TASK OBJECTIVE: Extract every line from the records below that contains the word "models".

━━ DATASET CONTENT

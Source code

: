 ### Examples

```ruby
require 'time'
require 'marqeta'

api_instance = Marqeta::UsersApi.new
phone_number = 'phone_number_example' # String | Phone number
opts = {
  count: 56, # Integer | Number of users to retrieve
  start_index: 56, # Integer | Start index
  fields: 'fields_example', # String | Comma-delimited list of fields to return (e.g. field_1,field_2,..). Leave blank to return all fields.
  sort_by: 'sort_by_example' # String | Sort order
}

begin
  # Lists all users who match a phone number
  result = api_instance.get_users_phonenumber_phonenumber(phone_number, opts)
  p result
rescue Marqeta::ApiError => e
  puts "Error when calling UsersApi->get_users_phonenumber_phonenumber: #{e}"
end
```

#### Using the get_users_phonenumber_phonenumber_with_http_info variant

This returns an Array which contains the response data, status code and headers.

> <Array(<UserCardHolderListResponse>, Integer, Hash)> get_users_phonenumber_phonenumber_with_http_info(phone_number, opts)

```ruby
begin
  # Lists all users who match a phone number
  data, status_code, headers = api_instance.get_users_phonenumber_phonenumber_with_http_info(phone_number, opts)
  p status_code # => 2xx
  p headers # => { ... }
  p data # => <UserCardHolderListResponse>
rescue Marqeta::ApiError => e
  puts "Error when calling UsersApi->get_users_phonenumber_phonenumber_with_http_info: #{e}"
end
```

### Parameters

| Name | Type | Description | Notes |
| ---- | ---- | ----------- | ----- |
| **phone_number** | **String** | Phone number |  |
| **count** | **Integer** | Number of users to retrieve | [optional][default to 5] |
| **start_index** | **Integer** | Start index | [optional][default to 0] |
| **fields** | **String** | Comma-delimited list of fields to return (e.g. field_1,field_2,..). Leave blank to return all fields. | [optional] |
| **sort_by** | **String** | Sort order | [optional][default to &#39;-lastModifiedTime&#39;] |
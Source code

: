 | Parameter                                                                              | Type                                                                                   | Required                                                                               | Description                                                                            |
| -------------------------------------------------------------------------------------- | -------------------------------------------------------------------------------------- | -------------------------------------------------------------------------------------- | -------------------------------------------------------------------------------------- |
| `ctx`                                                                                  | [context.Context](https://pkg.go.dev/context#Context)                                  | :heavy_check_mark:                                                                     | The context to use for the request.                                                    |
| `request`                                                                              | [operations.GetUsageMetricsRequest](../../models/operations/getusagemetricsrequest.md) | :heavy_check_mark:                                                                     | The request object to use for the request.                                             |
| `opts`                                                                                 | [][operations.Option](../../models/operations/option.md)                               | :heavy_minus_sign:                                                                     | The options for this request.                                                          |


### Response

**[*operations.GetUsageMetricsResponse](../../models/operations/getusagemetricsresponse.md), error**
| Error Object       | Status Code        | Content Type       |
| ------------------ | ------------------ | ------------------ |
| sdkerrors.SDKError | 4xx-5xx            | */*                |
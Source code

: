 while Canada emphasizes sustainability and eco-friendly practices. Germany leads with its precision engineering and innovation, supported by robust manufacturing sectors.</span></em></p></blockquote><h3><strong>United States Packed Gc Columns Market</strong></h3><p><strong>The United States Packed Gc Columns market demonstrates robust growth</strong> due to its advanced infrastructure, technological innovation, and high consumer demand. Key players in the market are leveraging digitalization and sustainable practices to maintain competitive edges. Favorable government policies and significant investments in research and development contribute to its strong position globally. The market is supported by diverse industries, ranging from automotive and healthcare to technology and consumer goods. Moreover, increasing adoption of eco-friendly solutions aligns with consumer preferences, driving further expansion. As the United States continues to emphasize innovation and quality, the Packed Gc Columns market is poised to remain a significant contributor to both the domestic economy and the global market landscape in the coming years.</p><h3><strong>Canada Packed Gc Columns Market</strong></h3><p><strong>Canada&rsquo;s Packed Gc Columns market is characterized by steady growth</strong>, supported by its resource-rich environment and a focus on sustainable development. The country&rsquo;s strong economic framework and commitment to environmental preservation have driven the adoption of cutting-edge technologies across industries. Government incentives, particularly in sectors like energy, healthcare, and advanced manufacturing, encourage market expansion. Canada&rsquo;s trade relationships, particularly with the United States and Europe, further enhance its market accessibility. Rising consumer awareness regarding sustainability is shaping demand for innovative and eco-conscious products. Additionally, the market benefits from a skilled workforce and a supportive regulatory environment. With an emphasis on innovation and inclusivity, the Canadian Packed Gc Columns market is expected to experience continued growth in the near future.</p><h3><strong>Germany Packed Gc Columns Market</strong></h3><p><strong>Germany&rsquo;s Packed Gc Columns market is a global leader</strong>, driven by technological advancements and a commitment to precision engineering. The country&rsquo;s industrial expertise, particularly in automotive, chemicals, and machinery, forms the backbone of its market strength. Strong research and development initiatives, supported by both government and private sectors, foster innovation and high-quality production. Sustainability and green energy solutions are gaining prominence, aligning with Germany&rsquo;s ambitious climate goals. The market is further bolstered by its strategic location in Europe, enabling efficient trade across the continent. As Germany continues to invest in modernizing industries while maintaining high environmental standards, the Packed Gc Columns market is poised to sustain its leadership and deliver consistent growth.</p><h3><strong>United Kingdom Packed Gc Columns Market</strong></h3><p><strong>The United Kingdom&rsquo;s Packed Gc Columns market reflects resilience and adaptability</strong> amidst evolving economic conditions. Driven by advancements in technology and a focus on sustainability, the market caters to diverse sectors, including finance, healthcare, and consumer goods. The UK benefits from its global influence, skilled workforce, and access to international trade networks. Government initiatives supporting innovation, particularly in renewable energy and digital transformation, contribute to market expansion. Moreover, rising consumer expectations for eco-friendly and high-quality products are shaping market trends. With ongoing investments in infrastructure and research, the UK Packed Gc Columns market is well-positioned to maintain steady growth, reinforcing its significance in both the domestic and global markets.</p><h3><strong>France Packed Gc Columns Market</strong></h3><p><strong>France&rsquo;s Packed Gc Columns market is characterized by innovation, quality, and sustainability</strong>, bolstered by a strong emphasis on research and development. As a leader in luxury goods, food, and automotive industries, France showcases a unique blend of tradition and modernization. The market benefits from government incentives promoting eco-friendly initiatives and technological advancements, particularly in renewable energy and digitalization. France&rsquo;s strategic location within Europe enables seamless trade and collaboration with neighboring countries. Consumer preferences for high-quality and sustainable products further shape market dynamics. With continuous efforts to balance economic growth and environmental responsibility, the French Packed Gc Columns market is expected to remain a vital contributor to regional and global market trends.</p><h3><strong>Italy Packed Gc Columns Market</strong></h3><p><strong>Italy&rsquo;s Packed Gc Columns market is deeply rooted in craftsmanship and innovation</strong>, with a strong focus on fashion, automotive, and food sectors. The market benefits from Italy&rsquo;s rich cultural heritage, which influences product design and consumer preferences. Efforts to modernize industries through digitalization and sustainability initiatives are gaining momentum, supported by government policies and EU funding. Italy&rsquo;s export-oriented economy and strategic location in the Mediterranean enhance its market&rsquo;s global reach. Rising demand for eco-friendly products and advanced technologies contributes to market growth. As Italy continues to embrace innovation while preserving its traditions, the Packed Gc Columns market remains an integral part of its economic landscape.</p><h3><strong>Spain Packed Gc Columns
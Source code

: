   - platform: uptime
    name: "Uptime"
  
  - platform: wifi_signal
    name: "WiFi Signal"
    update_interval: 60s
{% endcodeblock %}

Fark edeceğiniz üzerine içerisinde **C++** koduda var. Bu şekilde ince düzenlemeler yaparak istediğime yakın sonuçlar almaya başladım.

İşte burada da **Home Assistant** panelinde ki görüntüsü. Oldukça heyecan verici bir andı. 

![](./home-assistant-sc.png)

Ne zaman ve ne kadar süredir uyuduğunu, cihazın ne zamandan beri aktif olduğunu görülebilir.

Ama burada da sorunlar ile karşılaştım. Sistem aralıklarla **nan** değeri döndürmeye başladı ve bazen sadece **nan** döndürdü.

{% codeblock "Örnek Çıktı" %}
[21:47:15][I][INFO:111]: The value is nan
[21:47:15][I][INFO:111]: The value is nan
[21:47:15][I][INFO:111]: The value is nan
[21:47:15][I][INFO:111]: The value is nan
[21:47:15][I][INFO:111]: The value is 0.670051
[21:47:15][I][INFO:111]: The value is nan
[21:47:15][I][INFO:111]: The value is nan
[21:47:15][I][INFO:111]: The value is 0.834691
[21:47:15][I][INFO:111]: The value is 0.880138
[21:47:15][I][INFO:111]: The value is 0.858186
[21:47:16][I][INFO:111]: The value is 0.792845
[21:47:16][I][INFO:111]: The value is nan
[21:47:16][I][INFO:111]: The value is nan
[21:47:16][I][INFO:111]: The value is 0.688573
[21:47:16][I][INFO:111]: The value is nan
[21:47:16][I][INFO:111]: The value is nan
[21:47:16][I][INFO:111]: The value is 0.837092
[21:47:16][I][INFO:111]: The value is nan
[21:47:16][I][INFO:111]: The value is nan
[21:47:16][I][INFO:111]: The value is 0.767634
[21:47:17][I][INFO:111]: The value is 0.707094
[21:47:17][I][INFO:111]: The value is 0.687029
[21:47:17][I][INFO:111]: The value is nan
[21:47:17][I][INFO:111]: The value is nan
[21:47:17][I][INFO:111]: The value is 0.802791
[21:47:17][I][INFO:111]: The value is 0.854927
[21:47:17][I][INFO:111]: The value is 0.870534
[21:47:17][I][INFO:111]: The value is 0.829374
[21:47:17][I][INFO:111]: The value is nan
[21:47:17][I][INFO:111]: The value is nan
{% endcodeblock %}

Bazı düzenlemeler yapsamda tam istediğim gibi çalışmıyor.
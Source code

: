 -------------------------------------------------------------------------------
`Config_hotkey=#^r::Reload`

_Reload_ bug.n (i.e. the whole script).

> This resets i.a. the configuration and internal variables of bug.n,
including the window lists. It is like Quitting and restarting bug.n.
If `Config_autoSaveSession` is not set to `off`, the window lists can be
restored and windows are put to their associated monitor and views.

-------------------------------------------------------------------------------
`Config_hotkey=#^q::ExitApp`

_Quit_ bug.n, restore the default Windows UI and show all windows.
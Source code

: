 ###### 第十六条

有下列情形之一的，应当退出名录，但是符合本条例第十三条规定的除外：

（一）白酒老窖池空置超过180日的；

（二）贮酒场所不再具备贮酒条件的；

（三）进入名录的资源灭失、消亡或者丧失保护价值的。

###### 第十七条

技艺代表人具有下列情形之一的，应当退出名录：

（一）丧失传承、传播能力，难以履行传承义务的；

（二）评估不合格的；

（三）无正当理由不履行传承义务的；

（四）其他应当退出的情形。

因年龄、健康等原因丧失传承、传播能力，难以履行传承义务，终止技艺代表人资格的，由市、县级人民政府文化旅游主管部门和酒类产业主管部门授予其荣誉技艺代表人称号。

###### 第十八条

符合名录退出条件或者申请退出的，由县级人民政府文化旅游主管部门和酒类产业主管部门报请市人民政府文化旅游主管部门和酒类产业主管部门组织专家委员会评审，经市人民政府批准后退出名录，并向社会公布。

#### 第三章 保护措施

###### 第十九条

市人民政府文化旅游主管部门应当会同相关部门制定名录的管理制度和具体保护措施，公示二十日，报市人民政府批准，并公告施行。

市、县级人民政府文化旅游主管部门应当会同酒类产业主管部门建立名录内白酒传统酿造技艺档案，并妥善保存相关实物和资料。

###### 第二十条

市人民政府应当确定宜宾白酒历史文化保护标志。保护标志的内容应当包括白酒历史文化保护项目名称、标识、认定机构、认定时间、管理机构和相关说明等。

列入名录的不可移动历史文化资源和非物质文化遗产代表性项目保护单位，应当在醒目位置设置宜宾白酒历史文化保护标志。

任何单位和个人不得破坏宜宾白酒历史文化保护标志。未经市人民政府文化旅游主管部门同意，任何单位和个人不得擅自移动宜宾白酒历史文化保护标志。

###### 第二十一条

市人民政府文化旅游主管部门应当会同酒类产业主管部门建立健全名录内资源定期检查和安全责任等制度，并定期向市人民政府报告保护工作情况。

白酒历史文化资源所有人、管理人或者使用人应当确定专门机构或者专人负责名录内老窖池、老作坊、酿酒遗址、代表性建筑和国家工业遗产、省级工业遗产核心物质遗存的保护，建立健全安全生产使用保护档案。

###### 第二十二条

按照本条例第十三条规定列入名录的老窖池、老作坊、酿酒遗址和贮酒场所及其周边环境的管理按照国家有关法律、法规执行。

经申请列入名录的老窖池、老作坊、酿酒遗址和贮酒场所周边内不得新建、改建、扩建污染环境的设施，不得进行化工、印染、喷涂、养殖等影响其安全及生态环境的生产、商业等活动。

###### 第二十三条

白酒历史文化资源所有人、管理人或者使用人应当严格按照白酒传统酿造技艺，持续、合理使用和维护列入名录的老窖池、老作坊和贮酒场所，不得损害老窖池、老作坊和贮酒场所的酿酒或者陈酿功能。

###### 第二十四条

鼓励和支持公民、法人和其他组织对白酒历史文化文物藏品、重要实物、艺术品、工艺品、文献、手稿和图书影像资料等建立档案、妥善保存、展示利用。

━━━━

TASK ANSWER:
| `request`                                                                              | [operations.GetUsageMetricsRequest](../../models/operations/getusagemetricsrequest.md) | :heavy_check_mark:                                                                     | The request object to use for the request.                                             |
| `opts`                                                                                 | [][operations.Option](../../models/operations/option.md)                               | :heavy_minus_sign:                                                                     | The options for this request.                                                          |
**[*operations.GetUsageMetricsResponse](../../models/operations/getusagemetricsresponse.md), error**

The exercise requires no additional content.